Requirement
Go through the records below and copy out every line holding "Manter".

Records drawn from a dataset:

BEGIN

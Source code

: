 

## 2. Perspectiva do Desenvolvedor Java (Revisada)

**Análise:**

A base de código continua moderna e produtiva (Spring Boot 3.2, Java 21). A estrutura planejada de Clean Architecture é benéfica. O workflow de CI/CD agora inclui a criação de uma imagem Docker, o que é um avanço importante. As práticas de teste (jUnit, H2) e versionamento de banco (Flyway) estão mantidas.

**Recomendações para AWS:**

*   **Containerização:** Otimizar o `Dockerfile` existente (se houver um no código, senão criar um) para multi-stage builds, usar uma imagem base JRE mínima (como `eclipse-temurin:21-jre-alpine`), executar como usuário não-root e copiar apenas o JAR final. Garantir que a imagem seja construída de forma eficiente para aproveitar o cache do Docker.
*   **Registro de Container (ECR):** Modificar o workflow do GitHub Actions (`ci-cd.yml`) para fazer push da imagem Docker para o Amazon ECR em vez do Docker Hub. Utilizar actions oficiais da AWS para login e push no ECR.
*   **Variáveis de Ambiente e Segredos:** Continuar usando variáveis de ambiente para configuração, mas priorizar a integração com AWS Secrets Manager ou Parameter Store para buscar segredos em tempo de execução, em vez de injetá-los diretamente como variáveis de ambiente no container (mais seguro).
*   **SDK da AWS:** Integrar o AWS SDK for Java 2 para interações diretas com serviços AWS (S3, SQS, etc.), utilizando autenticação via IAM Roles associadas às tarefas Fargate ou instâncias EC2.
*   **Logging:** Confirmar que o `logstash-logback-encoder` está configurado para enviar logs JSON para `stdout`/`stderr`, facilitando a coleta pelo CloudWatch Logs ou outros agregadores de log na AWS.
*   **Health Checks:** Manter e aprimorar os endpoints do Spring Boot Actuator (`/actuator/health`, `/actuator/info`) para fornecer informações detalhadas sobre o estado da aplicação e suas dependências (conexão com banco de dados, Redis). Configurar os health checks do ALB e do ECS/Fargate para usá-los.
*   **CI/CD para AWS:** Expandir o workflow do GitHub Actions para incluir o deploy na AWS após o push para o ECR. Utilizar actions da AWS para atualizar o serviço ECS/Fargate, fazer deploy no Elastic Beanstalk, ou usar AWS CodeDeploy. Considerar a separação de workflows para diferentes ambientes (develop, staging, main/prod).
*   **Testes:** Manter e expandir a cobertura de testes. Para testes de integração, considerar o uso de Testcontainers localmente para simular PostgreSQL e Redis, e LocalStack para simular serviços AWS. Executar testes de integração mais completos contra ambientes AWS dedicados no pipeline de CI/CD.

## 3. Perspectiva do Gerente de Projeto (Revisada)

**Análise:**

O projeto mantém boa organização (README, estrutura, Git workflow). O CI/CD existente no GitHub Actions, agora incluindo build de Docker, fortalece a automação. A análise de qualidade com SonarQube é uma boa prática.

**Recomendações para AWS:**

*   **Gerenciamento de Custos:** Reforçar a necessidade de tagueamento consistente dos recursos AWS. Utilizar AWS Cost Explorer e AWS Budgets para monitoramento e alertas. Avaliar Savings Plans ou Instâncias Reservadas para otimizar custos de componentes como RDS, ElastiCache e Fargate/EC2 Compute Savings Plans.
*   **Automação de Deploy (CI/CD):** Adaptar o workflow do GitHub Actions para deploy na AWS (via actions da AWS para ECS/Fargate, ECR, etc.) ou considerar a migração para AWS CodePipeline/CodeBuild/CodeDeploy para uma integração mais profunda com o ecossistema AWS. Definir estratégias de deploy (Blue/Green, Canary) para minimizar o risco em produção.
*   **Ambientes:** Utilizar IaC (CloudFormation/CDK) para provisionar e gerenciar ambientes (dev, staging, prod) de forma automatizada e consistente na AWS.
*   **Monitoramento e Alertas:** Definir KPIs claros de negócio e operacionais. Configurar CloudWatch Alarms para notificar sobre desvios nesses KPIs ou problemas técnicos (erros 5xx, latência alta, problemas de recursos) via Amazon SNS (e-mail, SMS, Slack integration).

END

Exercise answer
*   **Health Checks:** Manter e aprimorar os endpoints do Spring Boot Actuator (`/actuator/health`, `/actuator/info`) para fornecer informações detalhadas sobre o estado da aplicação e suas dependências (conexão com banco de dados, Redis). Configurar os health checks do ALB e do ECS/Fargate para usá-los.
*   **Testes:** Manter e expandir a cobertura de testes. Para testes de integração, considerar o uso de Testcontainers localmente para simular PostgreSQL e Redis, e LocalStack para simular serviços AWS. Executar testes de integração mais completos contra ambientes AWS dedicados no pipeline de CI/CD.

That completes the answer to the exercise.